= Beginning of Section =

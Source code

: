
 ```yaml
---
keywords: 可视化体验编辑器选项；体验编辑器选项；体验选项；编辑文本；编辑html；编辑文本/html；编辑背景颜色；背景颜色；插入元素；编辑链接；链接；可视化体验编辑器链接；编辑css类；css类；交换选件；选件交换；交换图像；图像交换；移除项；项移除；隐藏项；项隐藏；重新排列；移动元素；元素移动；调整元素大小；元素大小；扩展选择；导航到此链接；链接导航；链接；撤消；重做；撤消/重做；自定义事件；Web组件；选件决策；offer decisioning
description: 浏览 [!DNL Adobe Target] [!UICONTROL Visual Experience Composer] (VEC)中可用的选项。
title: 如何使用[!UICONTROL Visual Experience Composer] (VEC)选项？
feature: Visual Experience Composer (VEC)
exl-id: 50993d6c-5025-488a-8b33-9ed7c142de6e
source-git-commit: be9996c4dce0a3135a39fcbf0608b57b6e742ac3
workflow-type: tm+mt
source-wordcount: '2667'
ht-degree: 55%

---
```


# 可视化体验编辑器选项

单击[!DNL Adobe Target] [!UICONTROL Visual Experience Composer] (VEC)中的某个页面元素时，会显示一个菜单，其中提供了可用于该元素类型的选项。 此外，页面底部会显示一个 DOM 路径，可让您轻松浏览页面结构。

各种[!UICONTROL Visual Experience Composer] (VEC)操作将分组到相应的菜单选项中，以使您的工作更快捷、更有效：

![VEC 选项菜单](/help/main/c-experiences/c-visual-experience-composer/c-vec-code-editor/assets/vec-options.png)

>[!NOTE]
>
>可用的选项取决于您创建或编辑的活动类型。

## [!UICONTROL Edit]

= End of Section =
= Beginning of Section =

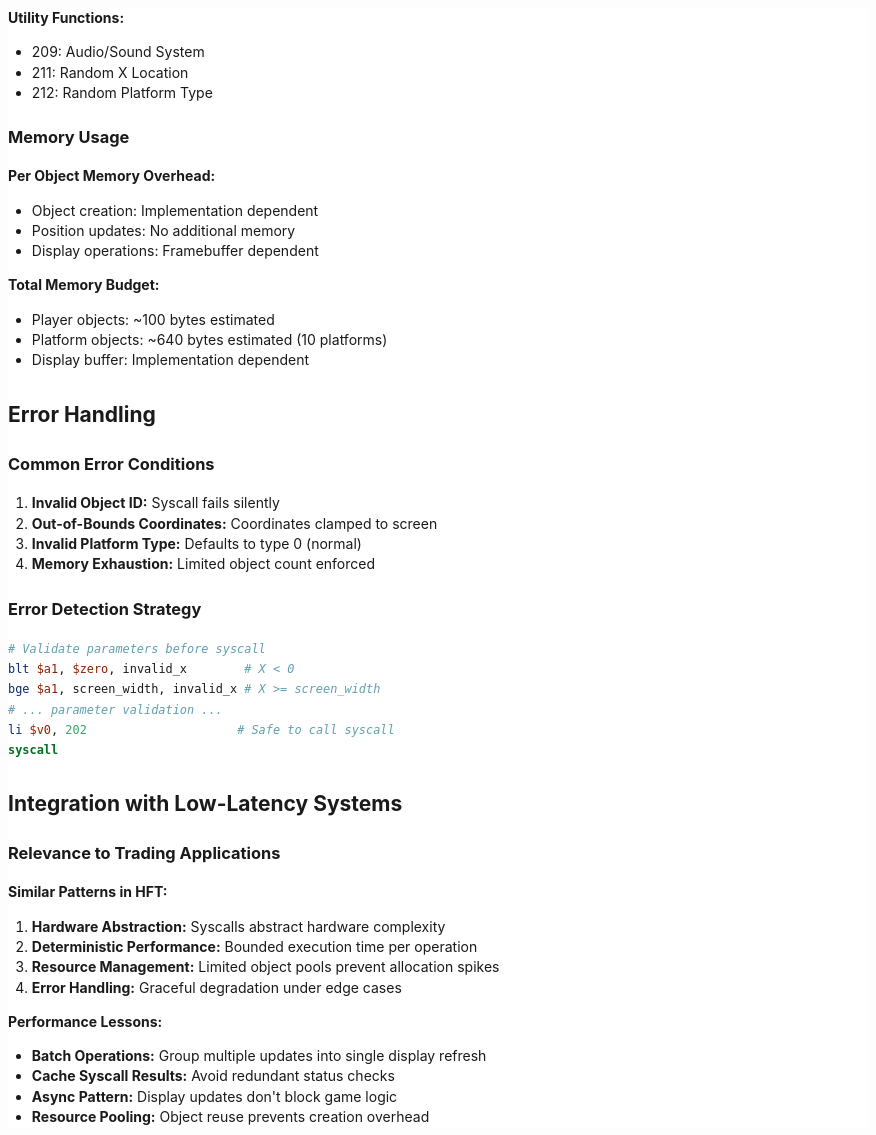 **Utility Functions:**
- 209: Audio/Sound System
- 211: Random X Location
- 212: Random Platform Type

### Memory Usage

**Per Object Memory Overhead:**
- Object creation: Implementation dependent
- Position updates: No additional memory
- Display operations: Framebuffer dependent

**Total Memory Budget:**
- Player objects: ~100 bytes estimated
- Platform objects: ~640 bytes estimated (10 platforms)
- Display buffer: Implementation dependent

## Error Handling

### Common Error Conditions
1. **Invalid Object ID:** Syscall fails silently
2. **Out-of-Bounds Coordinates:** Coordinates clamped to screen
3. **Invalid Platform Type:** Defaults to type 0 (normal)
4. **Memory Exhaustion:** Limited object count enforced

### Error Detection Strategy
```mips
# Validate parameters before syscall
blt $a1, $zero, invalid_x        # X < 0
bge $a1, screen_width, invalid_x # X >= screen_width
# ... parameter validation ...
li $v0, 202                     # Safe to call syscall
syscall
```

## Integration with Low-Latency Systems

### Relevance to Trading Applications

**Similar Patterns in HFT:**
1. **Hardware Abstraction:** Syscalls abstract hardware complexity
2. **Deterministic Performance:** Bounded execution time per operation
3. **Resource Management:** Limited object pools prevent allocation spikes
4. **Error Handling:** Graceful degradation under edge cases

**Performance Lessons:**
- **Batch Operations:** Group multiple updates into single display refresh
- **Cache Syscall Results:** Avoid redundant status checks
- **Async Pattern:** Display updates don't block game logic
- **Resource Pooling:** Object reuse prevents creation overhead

= End of Section =
= Beginning of Section =

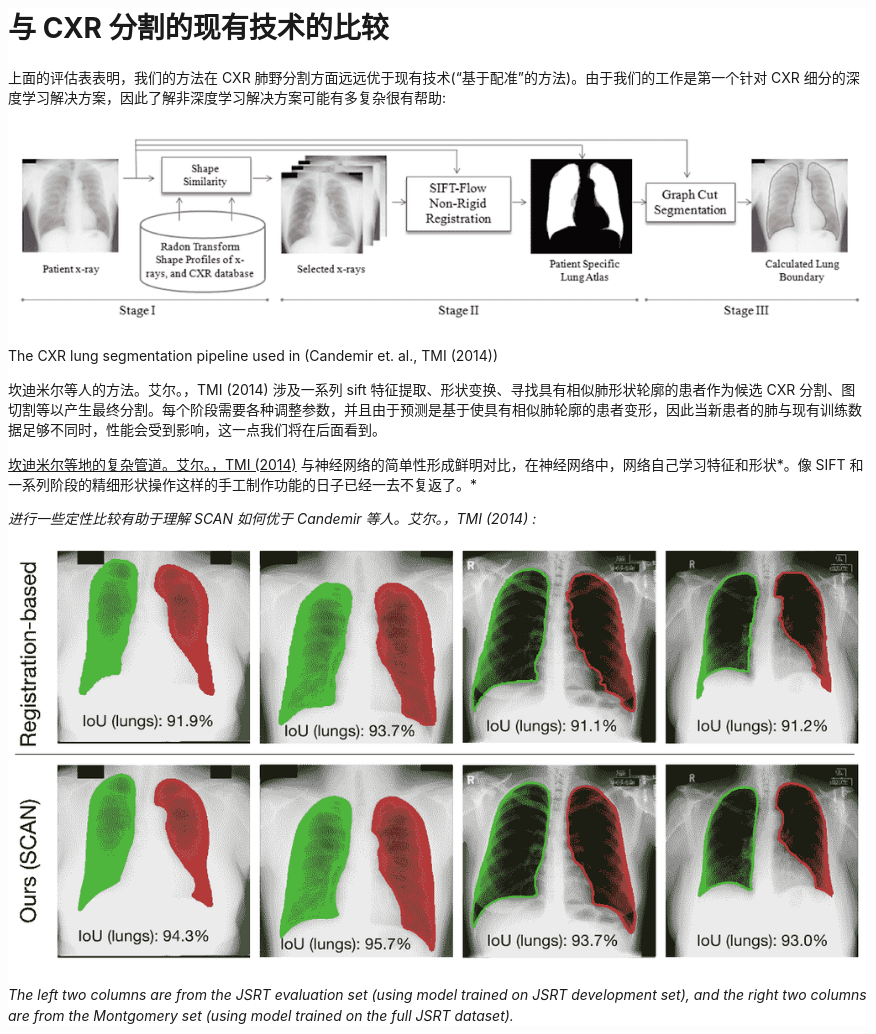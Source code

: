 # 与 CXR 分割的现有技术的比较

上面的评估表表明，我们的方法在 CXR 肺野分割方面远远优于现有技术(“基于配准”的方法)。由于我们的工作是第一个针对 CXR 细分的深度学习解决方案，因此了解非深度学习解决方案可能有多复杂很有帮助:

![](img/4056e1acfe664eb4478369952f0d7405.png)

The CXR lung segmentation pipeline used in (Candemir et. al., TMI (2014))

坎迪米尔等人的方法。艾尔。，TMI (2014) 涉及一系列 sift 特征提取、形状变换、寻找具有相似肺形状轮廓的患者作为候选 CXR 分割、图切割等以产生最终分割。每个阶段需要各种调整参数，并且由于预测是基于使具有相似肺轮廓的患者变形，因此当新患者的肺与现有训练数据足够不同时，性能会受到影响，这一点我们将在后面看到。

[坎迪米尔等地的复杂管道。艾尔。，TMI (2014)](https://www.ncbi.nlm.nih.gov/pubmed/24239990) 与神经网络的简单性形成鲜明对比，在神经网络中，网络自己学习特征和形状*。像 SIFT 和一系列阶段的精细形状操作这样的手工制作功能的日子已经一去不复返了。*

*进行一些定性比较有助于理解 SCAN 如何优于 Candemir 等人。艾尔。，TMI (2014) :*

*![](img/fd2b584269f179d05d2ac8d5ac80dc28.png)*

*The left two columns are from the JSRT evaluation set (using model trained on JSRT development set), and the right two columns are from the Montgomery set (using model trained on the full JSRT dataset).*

= End of Section =

| Action item |
Each line containing the word "Random" needs to be copied from the data above.

| Exercise answer |
- 211: Random X Location
- 212: Random Platform Type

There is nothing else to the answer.